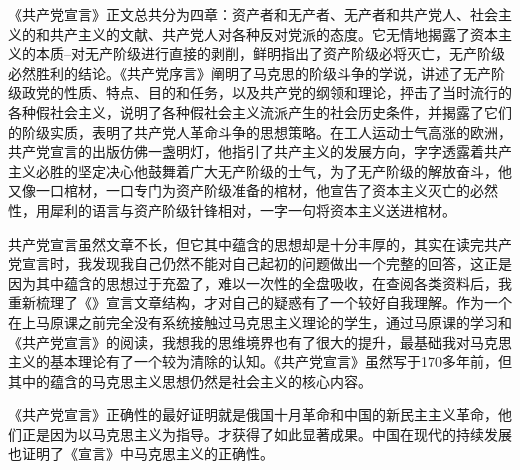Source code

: \documentclass[a4paper,11pt,UTF8]{article}
\begin{document}
《共产党宣言》正文总共分为四章：资产者和无产者、无产者和共产党人、社会主义的和共产主义的文献、共产党人对各种反对党派的态度。它无情地揭露了资本主义的本质--对无产阶级进行直接的剥削，鲜明指出了资产阶级必将灭亡，无产阶级必然胜利的结论。《共产党序言》阐明了马克思的阶级斗争的学说，讲述了无产阶级政党的性质、特点、目的和任务，以及共产党的纲领和理论，抨击了当时流行的各种假社会主义，说明了各种假社会主义流派产生的社会历史条件，并揭露了它们的阶级实质，表明了共产党人革命斗争的思想策略。在工人运动士气高涨的欧洲，共产党宣言的出版仿佛一盏明灯，他指引了共产主义的发展方向，字字透露着共产主义必胜的坚定决心他鼓舞着广大无产阶级的士气，为了无产阶级的解放奋斗，他又像一口棺材，一口专门为资产阶级准备的棺材，他宣告了资本主义灭亡的必然性，用犀利的语言与资产阶级针锋相对，一字一句将资本主义送进棺材。

共产党宣言虽然文章不长，但它其中蕴含的思想却是十分丰厚的，其实在读完共产党宣言时，我发现我自己仍然不能对自己起初的问题做出一个完整的回答，这正是因为其中蕴含的思想过于充盈了，难以一次性的全盘吸收，在查阅各类资料后，我重新梳理了《》宣言文章结构，才对自己的疑惑有了一个较好自我理解。作为一个在上马原课之前完全没有系统接触过马克思主义理论的学生，通过马原课的学习和《共产党宣言》的阅读，我想我的思维境界也有了很大的提升，最基础我对马克思主义的基本理论有了一个较为清除的认知。《共产党宣言》虽然写于170多年前，但其中的蕴含的马克思主义思想仍然是社会主义的核心内容。

《共产党宣言》正确性的最好证明就是俄国十月革命和中国的新民主主义革命，他们正是因为以马克思主义为指导。才获得了如此显著成果。中国在现代的持续发展也证明了《宣言》中马克思主义的正确性。
\end{document}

____________

Count how many lines in the entries above hold the word "共产党宣言". Give that number by itself.

• EXERCISE OUTPUT:
3